Sometimes stuff matters. Sometimes you waste somebody's three minutes.
(Alan hadn't posted yet.
iris lilies
8-2-16, 11:25am
I see empty space in a house as opportunity, opportunity that allows me to act quickly to take in objects of the moment that improve our lives. Or opportunity to take on a new hobby because we have the room for it.
Our basement shelves are now full, natch, because humans fill up the space they have. Just a few years ago these shelves were half empty. (Iris' corollary is that humans fill up the time they have. If they have two hours to complete a one hiur job, if doing it often enough they will invent unnecessary tasks to stretch it to two hours.)
For instance, our basement is no longer a place that can neatly store large packages of dog food that we sometimes score in rescue giveaways. I have to cram it on shelevs and it spills over to the flooR. The basement does not comfortably hold the lots of seasonal produce, large lots of onions, squash, etc. they are laid out on tables (rendering the tables useless for any other purpose) and
I cant clean around there. Thre is dirt on the floor leftover from storing banana trees over winter.

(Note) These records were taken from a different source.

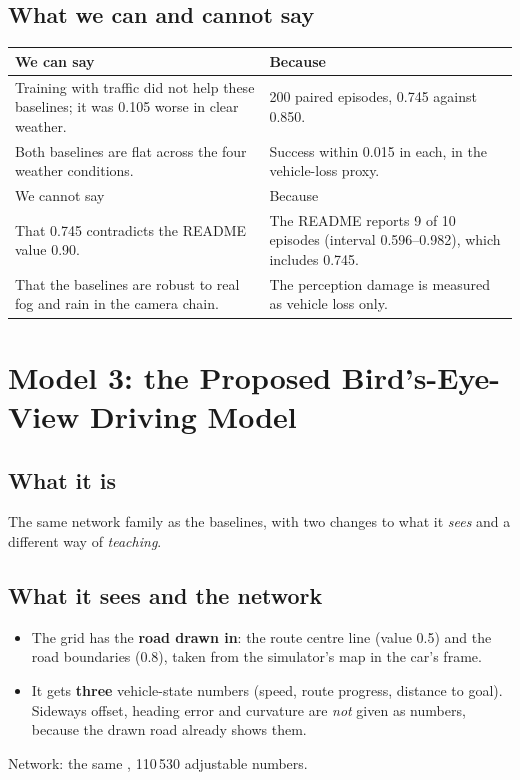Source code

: \documentclass[11pt,a4paper]{article}
\begin{document}
\subsection{What we can and cannot say}
\begin{tabularx}{\textwidth}{@{}>{\raggedright\arraybackslash}p{5.2cm}X@{}}\toprule
We can say & Because\\\midrule
Training with traffic did not help these baselines; it was 0.105 worse in clear weather. & 200 paired episodes, 0.745 against 0.850.\\
Both baselines are flat across the four weather conditions. & Success within 0.015 in each, in the vehicle-loss proxy.\\\midrule
We cannot say & Because\\\midrule
That 0.745 contradicts the README value 0.90. & The README reports 9 of 10 episodes (interval 0.596--0.982), which includes 0.745.\\
That the baselines are robust to real fog and rain in the camera chain. & The perception damage is measured as vehicle loss only.\\\bottomrule
\end{tabularx}

\section{Model 3: the Proposed Bird's-Eye-View Driving Model}
\subsection{What it is}
The same network family as the baselines, with two changes to what it \emph{sees} and a different way of \emph{teaching}.
\subsection{What it sees and the network}
\begin{itemize}
\item The grid has the \textbf{road drawn in}: the route centre line (value 0.5) and the road boundaries (0.8), taken from the simulator's map in the car's frame.
\item It gets \textbf{three} vehicle-state numbers (speed, route progress, distance to goal). Sideways offset, heading error and curvature are \emph{not} given as numbers, because the drawn road already shows them.
\end{itemize}
Network: the same , 110\,530 adjustable numbers.
\end{document}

so --clean, neat, open spaces suggest opportunity to me. I like to see things movng in and out, and I want them out when their usefulness is over, not when that space is needed for somethng more important,because I want to b engaged in the new thing and not be moving crap from old times.
boxes of other people's sentimental stuff burdons me. However--carefully curated stuff, items marked with a provenance might be cool. The average hoarder doesnt do any of the work to curate the collection and make it meaningful.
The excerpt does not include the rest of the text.